[Stored items from a collection]
-------
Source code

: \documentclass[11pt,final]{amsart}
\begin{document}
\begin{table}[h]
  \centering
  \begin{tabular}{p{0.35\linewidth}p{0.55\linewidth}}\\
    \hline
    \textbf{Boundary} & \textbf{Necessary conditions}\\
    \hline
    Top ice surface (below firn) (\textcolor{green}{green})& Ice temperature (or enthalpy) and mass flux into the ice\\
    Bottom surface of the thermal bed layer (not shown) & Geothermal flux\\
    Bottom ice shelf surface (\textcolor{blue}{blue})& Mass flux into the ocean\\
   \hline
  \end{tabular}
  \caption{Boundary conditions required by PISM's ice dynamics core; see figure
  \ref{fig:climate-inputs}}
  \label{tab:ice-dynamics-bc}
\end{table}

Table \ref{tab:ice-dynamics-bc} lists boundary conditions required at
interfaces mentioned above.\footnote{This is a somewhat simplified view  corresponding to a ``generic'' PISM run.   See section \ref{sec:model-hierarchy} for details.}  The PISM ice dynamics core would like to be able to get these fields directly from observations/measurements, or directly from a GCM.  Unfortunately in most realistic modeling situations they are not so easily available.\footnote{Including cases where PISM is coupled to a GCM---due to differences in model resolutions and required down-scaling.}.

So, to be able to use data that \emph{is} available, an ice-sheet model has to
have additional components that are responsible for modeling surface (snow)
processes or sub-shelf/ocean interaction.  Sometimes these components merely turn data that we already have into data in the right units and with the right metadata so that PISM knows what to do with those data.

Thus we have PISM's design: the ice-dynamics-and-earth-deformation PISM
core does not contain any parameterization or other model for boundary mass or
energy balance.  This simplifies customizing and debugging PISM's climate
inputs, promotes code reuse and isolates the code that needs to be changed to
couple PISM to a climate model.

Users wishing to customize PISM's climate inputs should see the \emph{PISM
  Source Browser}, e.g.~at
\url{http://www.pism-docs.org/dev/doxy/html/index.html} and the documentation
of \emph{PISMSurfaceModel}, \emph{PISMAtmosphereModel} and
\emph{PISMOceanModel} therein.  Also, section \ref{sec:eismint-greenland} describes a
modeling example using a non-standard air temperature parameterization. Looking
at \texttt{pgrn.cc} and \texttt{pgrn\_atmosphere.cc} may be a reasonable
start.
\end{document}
-------
» TASK DIRECTIONS: Output all records exactly, with nothing added or dropped.

» RESULT FOR THIS EXERCISE:
Source code

: \documentclass[11pt,final]{amsart}
\begin{document}
\begin{table}[h]
  \centering
  \begin{tabular}{p{0.35\linewidth}p{0.55\linewidth}}\\
    \hline
    \textbf{Boundary} & \textbf{Necessary conditions}\\
    \hline
    Top ice surface (below firn) (\textcolor{green}{green})& Ice temperature (or enthalpy) and mass flux into the ice\\
    Bottom surface of the thermal bed layer (not shown) & Geothermal flux\\
    Bottom ice shelf surface (\textcolor{blue}{blue})& Mass flux into the ocean\\
   \hline
  \end{tabular}
  \caption{Boundary conditions required by PISM's ice dynamics core; see figure
  \ref{fig:climate-inputs}}
  \label{tab:ice-dynamics-bc}
\end{table}

Table \ref{tab:ice-dynamics-bc} lists boundary conditions required at
interfaces mentioned above.\footnote{This is a somewhat simplified view  corresponding to a ``generic'' PISM run.   See section \ref{sec:model-hierarchy} for details.}  The PISM ice dynamics core would like to be able to get these fields directly from observations/measurements, or directly from a GCM.  Unfortunately in most realistic modeling situations they are not so easily available.\footnote{Including cases where PISM is coupled to a GCM---due to differences in model resolutions and required down-scaling.}.

So, to be able to use data that \emph{is} available, an ice-sheet model has to
have additional components that are responsible for modeling surface (snow)
processes or sub-shelf/ocean interaction.  Sometimes these components merely turn data that we already have into data in the right units and with the right metadata so that PISM knows what to do with those data.

Thus we have PISM's design: the ice-dynamics-and-earth-deformation PISM
core does not contain any parameterization or other model for boundary mass or
energy balance.  This simplifies customizing and debugging PISM's climate
inputs, promotes code reuse and isolates the code that needs to be changed to
couple PISM to a climate model.

Users wishing to customize PISM's climate inputs should see the \emph{PISM
  Source Browser}, e.g.~at
\url{http://www.pism-docs.org/dev/doxy/html/index.html} and the documentation
of \emph{PISMSurfaceModel}, \emph{PISMAtmosphereModel} and
\emph{PISMOceanModel} therein.  Also, section \ref{sec:eismint-greenland} describes a
modeling example using a non-standard air temperature parameterization. Looking
at \texttt{pgrn.cc} and \texttt{pgrn\_atmosphere.cc} may be a reasonable
start.
\end{document}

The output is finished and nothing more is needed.